Democrat Hillary Clinton, right, and Republican Donald Trump during their first presidential debate on Monday, Sept. 26, in Hempstead, New York. Their first debate was the most-watched presidential debate in history. (Qin Lang/Xinhua/Sipa USA/TNS)

The first presidential debate between Hillary Clinton and Donald Trump was the most watched presidential debate in this country’s history.

The two candidates will face off in their second of three debates, Sunday, Oct. 9. The debate will air at 6 p.m. MST from Washington University in St. Louis, Missouri on all major news networks.

The debate will last approximately 90 minutes and will be conducted in a town hall format. Half of the debate questions will be asked by uncommitted voters from the audience who were selected by the Gallup polling organization.

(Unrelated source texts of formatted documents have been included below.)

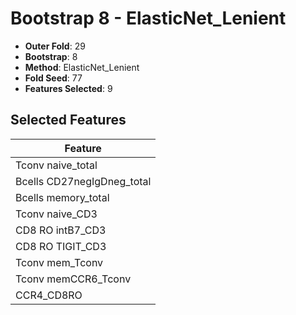 # Bootstrap 8 - ElasticNet_Lenient

- **Outer Fold**: 29
- **Bootstrap**: 8
- **Method**: ElasticNet_Lenient
- **Fold Seed**: 77
- **Features Selected**: 9

## Selected Features

| Feature |
|---------|
| Tconv naive_total |
| Bcells CD27negIgDneg_total |
| Bcells memory_total |
| Tconv naive_CD3 |
| CD8 RO intB7_CD3 |
| CD8 RO TIGIT_CD3 |
| Tconv mem_Tconv |
| Tconv memCCR6_Tconv |
| CCR4_CD8RO |
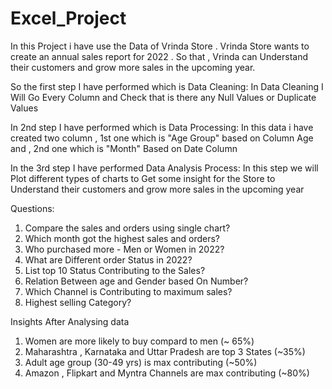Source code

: # Excel_Project

In this Project i have use the Data of Vrinda Store . Vrinda Store wants to create an annual sales report for 2022 . So that , Vrinda can Understand their customers and grow more sales in the upcoming year.

So the first step I have performed which is Data Cleaning:
In Data Cleaning I Will Go Every Column and Check that is there any Null Values or Duplicate Values

In 2nd step I have performed which is Data Processing:
In this data i have created two column , 1st one which is "Age Group" based on Column Age and , 2nd one which is "Month" Based on Date Column

In the 3rd step I have performed Data Analysis Process:
In this step we will Plot different types of charts to Get some insight for the Store to Understand their customers and grow more sales in the upcoming year

Questions:
 1) Compare the sales and orders using single chart?
 2) Which month got the highest sales and orders?
 3) Who purchased more - Men or Women in 2022?
 4) What are Different order Status in 2022?
 5) List top 10 Status Contributing to the Sales?
 6) Relation Between age and Gender based On Number?
 7) Which Channel is Contributing to maximum sales?
 8) Highest selling Category?


Insights After Analysing data
1) Women are more likely to buy compard to men (~ 65%)
2) Maharashtra , Karnataka and Uttar Pradesh are top 3 States (~35%)
3) Adult age group (30-49 yrs) is max contributing (~50%)
4) Amazon , Flipkart and Myntra Channels are max contributing (~80%)
   
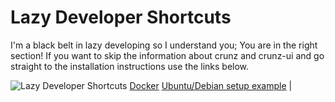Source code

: # Lazy Developer Shortcuts

I'm a black belt in lazy developing so I understand you; You are in the right section! If you want to skip the information about crunz and crunz-ui and go straight to the installation instructions use the links below.

![Lazy Developer Shortcuts](https://user-images.githubusercontent.com/9921890/160165019-4c163fd7-cc5e-4b89-ade2-dcdfbbc9df30.png)
[Docker](DOCKER.md)
[Ubuntu/Debian setup example](UBUNTU_EXPL.md) |
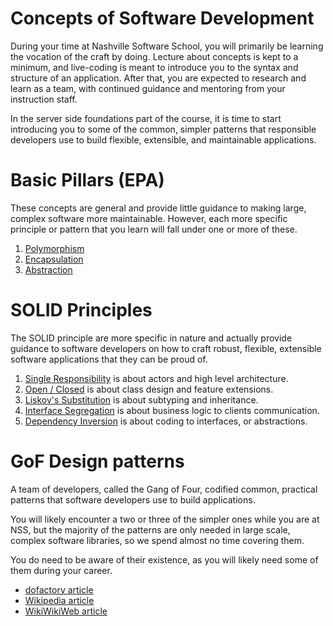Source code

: # Concepts of Software Development

During your time at Nashville Software School, you will primarily be learning the vocation of the craft by doing. Lecture about concepts is kept to a minimum, and live-coding is meant to introduce you to the syntax and structure of an application. After that, you are expected to research and learn as a team, with continued guidance and mentoring from your instruction staff.

In the server side foundations part of the course, it is time to start introducing you to some of the common, simpler patterns that responsible developers use to build flexible, extensible, and maintainable applications.

# Basic Pillars (EPA)

These concepts are general and provide little guidance to making large, complex software more maintainable. However, each more specific principle or pattern that you learn will fall under one or more of these.

1. [Polymorphism](./epa/POLYMORPHISM.md)
1. [Encapsulation](./epa/ENCAPSULATION.md)
1. [Abstraction](./epa/ABSTRACTION.md)

# SOLID Principles

The SOLID principle are more specific in nature and actually provide guidance to software developers on how to craft robust, flexible, extensible software applications that they can be proud of.

1. [Single Responsibility](./solid/SRP.md) is about actors and high level architecture.
1. [Open / Closed](./solid/OPENCLOSED.md) is about class design and feature extensions.
1. [Liskov's Substitution](./solid/LISKOV.md) is about subtyping and inheritance.
1. [Interface Segregation](./solid/INTERFACE_SEGREGATION.md) is about business logic to clients communication.
1. [Dependency Inversion](./solid/DEPENDENCY_INVERSION.md) is about coding to interfaces, or abstractions.

# GoF Design patterns

A team of developers, called the Gang of Four, codified common, practical patterns that software developers use to build applications.

You will likely encounter a two or three of the simpler ones while you are at NSS, but the majority of the patterns are only needed in large scale, complex software libraries, so we spend almost no time covering them.

You do need to be aware of their existence, as you will likely need some of them during your career.

* [dofactory article](http://www.dofactory.com/net/design-patterns)
* [Wikipedia article](https://en.wikipedia.org/wiki/Design_Patterns)
* [WikiWikiWeb article](http://wiki.c2.com/?DesignPatternsBook)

Each candidate will have two minutes to respond to each question. Moderators Martha Raddatz and Anderson Cooper will then have one minute to further the discussion of the question.

Raddatz is the chief global affairs correspondent and co-anchor of “This Week” at ABC, while Cooper is an acclaimed news anchor for CNN.

Raddatz and Cooper will ask the candidates the remaining half of the debate questions. Their questions will be drawn from topics of public interest as reflected in social media and other sources, as laid out by the Commission on Presidential Debates.

Libertarian candidate Gary Johnson and Green Party candidate Jill Stein will once again not be participating in the debate. Both nominees failed to meet the 15 percent polling minimum in five national polls to be eligible for participation. 

Johnson has one more opportunity to qualify for a debate. If he did, this would accomplish one of Johnson’s main campaign goals, said Lauren McCarthy, a regional director for the Johnson campaign.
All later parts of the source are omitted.